Version: 1.0.0 Date: 2026-03-22 Author: Adam Jones Classification: Internal Reference Document

1. Mission Statement¶

The Single-Cell Intelligence Agent delivers RAG-powered clinical decision support at single-cell resolution, transforming raw transcriptomic data into clinically actionable insights for oncology, immunology, and cell therapy teams. It bridges the gap between single-cell research output and bedside treatment decisions by combining curated domain knowledge, vector-based evidence retrieval, and LLM-powered synthesis.

2. Problem Statement¶

2.1 The Resolution Gap¶

Precision medicine has advanced from tissue-level to gene-level analysis, but clinical decisions still rely on bulk-averaged measurements that mask critical cellular heterogeneity. A tumor biopsy reporting "PD-L1 positive" may contain 30% immune-hot niches and 70% immune-cold desert -- information invisible at bulk resolution but decisive for immunotherapy selection.

2.2 The Interpretation Bottleneck¶

Single-cell RNA-seq generates datasets with 10,000-500,000 cells, each expressing 20,000+ genes. A trained bioinformatician requires 2-4 weeks to fully annotate, profile, and interpret a single dataset. Clinical turnaround expectations are 24-72 hours.
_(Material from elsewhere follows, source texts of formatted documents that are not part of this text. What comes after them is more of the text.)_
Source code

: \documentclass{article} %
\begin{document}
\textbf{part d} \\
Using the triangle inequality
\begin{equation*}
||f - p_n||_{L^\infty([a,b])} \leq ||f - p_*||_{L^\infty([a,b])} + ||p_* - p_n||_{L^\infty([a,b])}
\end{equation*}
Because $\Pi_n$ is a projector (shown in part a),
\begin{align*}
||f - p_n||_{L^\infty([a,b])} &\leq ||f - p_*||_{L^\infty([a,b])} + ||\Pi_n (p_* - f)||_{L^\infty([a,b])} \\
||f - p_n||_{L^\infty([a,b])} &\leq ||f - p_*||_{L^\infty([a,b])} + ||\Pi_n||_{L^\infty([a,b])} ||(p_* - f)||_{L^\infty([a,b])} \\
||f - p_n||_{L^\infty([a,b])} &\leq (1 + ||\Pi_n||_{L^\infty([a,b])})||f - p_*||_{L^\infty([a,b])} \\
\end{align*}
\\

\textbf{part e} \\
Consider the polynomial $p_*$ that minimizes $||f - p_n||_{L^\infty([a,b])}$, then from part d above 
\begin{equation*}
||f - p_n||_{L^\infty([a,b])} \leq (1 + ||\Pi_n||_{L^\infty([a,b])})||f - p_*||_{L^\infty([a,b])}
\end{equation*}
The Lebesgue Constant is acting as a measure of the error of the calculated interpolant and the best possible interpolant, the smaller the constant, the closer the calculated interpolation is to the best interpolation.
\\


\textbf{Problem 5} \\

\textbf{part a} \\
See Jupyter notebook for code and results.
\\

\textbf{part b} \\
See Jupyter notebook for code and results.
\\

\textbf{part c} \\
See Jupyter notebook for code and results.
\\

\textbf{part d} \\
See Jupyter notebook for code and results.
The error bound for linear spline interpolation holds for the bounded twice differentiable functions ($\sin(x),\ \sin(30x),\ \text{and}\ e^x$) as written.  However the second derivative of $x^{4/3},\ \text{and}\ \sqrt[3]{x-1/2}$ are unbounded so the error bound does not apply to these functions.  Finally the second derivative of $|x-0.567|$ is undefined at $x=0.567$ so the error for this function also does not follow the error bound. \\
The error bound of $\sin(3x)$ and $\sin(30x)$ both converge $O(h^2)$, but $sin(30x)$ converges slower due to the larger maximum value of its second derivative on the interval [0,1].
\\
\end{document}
2.3 The Knowledge Integration Challenge¶

Actionable single-cell interpretation requires simultaneous access to: - 44+ cell type definitions with canonical marker genes - 12 cancer-specific TME reference profiles - 30+ drug sensitivity databases - Spatial transcriptomics platform specifications - Active clinical trial registries - 75+ validated marker gene associations

No single analyst maintains current expertise across all these domains.

3. Solution Architecture¶

3.1 High-Level Design¶

The agent follows the Plan-Search-Evaluate-Synthesize-Report pattern:

Plan: Parse the query, classify the workflow type (1 of 11), and construct a search plan with collection-specific weights
Search: Execute parallel vector searches across 12 Milvus collections using BGE-small-en-v1.5 embeddings
Evaluate: Score evidence quality, check cross-collection corroboration, assess clinical relevance
Synthesize: Generate a grounded LLM response using Claude Sonnet with retrieved evidence
Report: Format structured output with citations, severity levels, and actionable recommendations

3.2 Key Design Decisions¶

Decision	Rationale
12 separate collections (not 1 monolithic)	Workflow-specific weight boosting, schema optimization per data type
BGE-small-en-v1.5 (384-dim)	Balance of quality and speed; 384-dim sufficient for biomedical text
IVF_FLAT index	Simple, accurate, adequate for < 100K records per collection
Pydantic models for all I/O	Type safety, validation, auto-documentation
4 dedicated decision engines	Deterministic clinical logic separate from LLM stochasticity
Graceful degradation	Each component failure reduces capability, never crashes
COSINE similarity	Standard for normalized text embeddings

3.3 What This Agent Does NOT Do¶

Does not process raw FASTQ/BAM files (that is the genomics pipeline)
Does not perform de novo clustering or dimensionality reduction (that is the computational pipeline)
Does not store patient health records (no PHI storage)
Does not replace pathologist review (decision support, not decision making)
Does not run GPU-accelerated analysis (v1.0 -- RAPIDS integration planned for v2.0)

4. Stakeholder Map¶

Stakeholder	Role	Interest
Clinical oncologist	End user	TME classification, drug response, treatment monitoring
Bioinformatician	Power user	Cell type annotation, trajectory inference, method selection
Cell therapy team	End user	CAR-T target validation, escape risk assessment
Spatial biology researcher	Power user	Spatial niche mapping, L-R interaction analysis
Clinical trial coordinator	Consumer	Biomarker discovery, trial-eligible target identification
Platform engineering	Operator	Deployment, monitoring, scaling

5. Feature Inventory¶

5.1 Analysis Workflows (10)¶

#	Workflow	Clinical Question Answered
1	Cell Type Annotation	"What cell types are in this sample and at what proportions?"
2	TME Profiling	"Is this tumor hot, cold, excluded, or immunosuppressive?"
3	Drug Response	"Which drugs will this tumor respond to at the cellular level?"
4	Subclonal Architecture	"Are there resistant subclones that could cause relapse?"
5	Spatial Niche	"Where are the immune cells relative to tumor cells in tissue?"
6	Trajectory Analysis	"What differentiation or exhaustion trajectories are active?"
7	Ligand-Receptor	"Which cell-cell communication axes are driving tumor progression?"
8	Biomarker Discovery	"What cell-type-specific biomarkers predict treatment outcome?"
9	CAR-T Validation	"Is this target safe and effective for CAR-T therapy?"
10	Treatment Monitoring	"How has the tumor composition changed under treatment?"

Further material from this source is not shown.